Sir Peter Maxwell Davies © Martin Lengemann
His works range from oft-performed expressionist scores to unfolding orchestral landscapes. “All these works dramatise deep tensions between rationality and instinct, and between institutional authority and the unclouded vision of the lonely creator.” (Hewett, Davies Obituary)
In tribute to his passing, let us briefly look at his life and some of his defining compositions.
Peter Maxwell Davies: Taverner, (excerpts)
Self-Taught Rebel
Peter Maxwell Davies was born on 8 September 1934 in Salford, Greater Manchester. His parents encouraged his musical aptitude, and early piano lessons also produced some juvenilia compositions.

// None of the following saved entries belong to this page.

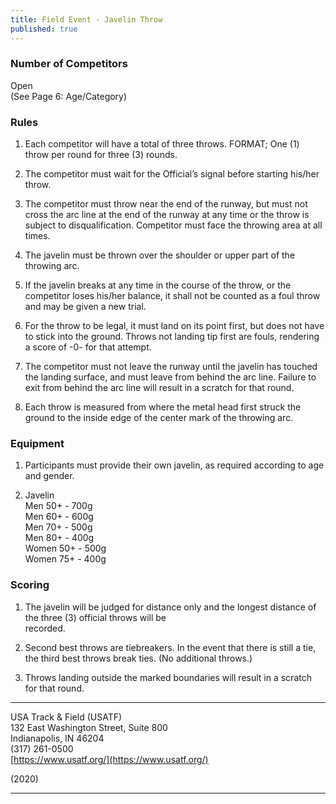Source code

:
 ```yaml
---
title: Field Event - Javelin Throw
published: true
---
```

### Number of Competitors

Open  
(See Page 6: Age/Category)

### Rules

1.  Each competitor will have a total of three throws. FORMAT; One (1) throw per round for three (3) rounds.
    
2.  The competitor must wait for the Official’s signal before starting his/her throw.
    
3.  The competitor must throw near the end of the runway, but must not cross the arc line at the end of the runway at any time or the throw is subject to disqualification. Competitor must face the throwing area at all times.
    
4.  The javelin must be thrown over the shoulder or upper part of the throwing arc.
    
5.  If the javelin breaks at any time in the course of the throw, or the competitor loses his/her balance, it shall not be counted as a foul throw and may be given a new trial.
    
6.  For the throw to be legal, it must land on its point first, but does not have to stick into the ground. Throws not landing tip first are fouls, rendering a score of -0- for that attempt.
    
7.  The competitor must not leave the runway until the javelin has touched the landing surface, and must leave from behind the arc line. Failure to exit from behind the arc line will result in a scratch for that round.
    
8.  Each throw is measured from where the metal head first struck the ground to the inside edge of the center mark of the throwing arc.
    

### Equipment

1.  Participants must provide their own javelin, as required according to age and gender.
    
2.  Javelin  
    Men 50+ - 700g  
    Men 60+ - 600g  
    Men 70+ - 500g  
    Men 80+ - 400g  
    Women 50+ - 500g  
    Women 75+ - 400g
    

### Scoring

1.  The javelin will be judged for distance only and the longest distance of the three (3) official throws will be  
    recorded.
    
2.  Second best throws are tiebreakers. In the event that there is still a tie, the third best throws break ties. (No additional throws.)
    
3.  Throws landing outside the marked boundaries will result in a scratch for that round.
    

* * *

USA Track & Field (USATF)  
132 East Washington Street, Suite 800  
Indianapolis, IN 46204  
(317) 261-0500  
[https://www.usatf.org/](https://www.usatf.org/)

(2020)

* * *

As music was not a recognised academic subject at Leigh Grammar School, he pursued further studies independently, and in 1953, he enrolled for a joint course at the Royal Manchester College of Music and Manchester University.
University lectures failed to keep his attention, but he found his principal stimulus from his association with composers Alexander Goehr, Harrison Birtwistle, and the pianist John Ogdon and trumpeter Elgar Howarth.

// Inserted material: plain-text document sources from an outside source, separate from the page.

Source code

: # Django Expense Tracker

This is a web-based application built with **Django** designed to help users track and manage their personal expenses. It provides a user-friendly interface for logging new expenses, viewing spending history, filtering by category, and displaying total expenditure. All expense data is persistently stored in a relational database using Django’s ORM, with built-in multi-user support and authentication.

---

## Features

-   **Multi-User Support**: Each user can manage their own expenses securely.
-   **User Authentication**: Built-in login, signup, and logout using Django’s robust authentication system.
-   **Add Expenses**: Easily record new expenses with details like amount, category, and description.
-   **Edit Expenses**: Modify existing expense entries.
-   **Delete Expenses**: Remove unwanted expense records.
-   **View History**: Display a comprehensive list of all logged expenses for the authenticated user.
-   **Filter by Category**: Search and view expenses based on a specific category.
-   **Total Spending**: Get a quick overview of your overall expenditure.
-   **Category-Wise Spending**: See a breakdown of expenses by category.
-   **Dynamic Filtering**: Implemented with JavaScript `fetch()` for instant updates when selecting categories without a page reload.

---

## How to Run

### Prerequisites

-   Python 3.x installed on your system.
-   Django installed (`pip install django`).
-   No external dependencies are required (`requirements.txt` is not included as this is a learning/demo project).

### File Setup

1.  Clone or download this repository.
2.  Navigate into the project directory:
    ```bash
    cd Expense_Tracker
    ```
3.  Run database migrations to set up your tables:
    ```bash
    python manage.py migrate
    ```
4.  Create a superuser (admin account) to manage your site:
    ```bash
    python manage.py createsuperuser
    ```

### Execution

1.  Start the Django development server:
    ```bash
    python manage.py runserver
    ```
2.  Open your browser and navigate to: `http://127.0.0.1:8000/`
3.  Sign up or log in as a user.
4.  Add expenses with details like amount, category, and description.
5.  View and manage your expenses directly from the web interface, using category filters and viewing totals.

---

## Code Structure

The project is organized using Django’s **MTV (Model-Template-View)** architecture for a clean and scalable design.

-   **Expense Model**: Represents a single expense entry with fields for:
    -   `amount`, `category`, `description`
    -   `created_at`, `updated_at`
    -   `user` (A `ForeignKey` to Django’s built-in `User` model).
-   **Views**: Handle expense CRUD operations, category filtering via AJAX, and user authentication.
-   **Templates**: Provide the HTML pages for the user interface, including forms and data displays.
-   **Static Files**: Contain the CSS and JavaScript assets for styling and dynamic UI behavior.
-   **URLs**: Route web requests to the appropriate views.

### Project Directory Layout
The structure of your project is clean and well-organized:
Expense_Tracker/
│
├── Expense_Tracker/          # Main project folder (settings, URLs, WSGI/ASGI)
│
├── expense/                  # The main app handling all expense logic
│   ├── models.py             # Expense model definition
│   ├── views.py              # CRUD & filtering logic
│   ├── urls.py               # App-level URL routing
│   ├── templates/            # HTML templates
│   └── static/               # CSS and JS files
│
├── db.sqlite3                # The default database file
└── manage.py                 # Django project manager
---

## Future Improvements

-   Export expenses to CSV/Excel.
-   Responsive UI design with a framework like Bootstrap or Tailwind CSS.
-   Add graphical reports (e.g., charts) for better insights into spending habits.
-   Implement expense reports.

This group would later become known as the “Manchester School,” as they shared a passion for medieval and renaissance music, Indian classical music, and the modernist pioneers ranging from Schoenberg to Stockhausen.
Peter Maxwell Davies: 5 Pieces (Ian Pace, piano)
Forging a Philosophy

Sir Peter Maxwell Davies
The Trumpet Sonata Op. 1, Five Pieces for Piano Op. 2, and the Clarinet Sonata Op. 4 date from this period. In 1956, Davies also began to draft the libretto and some incipit sketches for his opera Taverner, and he spent a year studying with Goffredo Petrassi in Rome.

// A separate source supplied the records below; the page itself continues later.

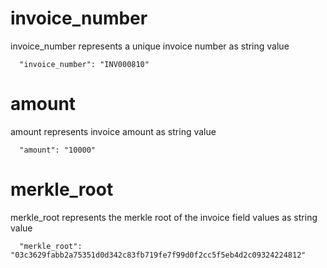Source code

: # invoice_number

invoice_number represents a unique invoice number as string value

```
  "invoice_number": "INV000810"
```

# amount

amount represents invoice amount as string value

```
  "amount": "10000"
```

# merkle_root

merkle_root represents the merkle root of the invoice field values as string value

```
  "merkle_root": "03c3629fabb2a75351d0d342c83fb719fe7f99d0f2cc5f5eb4d2c09324224812"
```
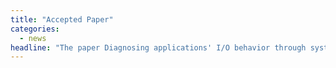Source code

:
 ```yaml
---
title: "Accepted Paper"
categories:
  - news
headline: "The paper Diagnosing applications' I/O behavior through system call observability  was accepted at the DCDS workshop colocated with DSN!"
---
```

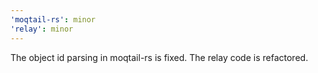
 ```yaml
---
'moqtail-rs': minor
'relay': minor
---
```


The object id parsing in moqtail-rs is fixed.
The relay code is refactored.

Upon his return, Davies became director of music at Cirencester Grammar School during the day, and in the evenings composed “pieces that earned him a reputation as Britain’s angry young man of modern music.” (Hewett, Davies Obituary) As such, he forged a creative philosophy that would define his entire output.
Davies strongly believed that music must be independent of mere stylistic fashion. It requires an authoritative foundation and strict constructive logic to ensure listener comprehension. Yet at the same time, his music fundamentally springs from the melodic line.
His signature sound features tense and highly dissonant contrapuntal strands, with the soundscapes remaining stubbornly linear. Etched with uncompromising directness in bold sonorities, every intervallic friction is laid bare.
Peter Maxwell Davies: Sonata for Trumpet and Piano, Op. 1
Turbulence to Reflection
A scholarship provided the opportunity to study at Princeton between 1962-4, with his principal teachers Sessions and Babbitt introducing him to set theory and the idea of combinatoriality.
Davies completed Taverner in Princeton, and he spent a year teaching at the University of Adelaide. When he founded the “Pierrot Players” with Birtwistle, his career entered its most turbulent phase.
Emotional violence breaks out unconstrained in Taverner and a number of expressionist works. In fact, these works have been described as the most naked revelation of emotional and mental distress in all classical music.
This stylistic upheaval was expressed through violent forms of parody that represented the most radical aspects of European modernism. Davies had come to a point of reckoning, and the “Pierrot Players” were renamed as the “Fires of London.” This group became his main focus for the next 17 years, as his efforts shifted to more reflective song cycles and works for instrumental ensemble.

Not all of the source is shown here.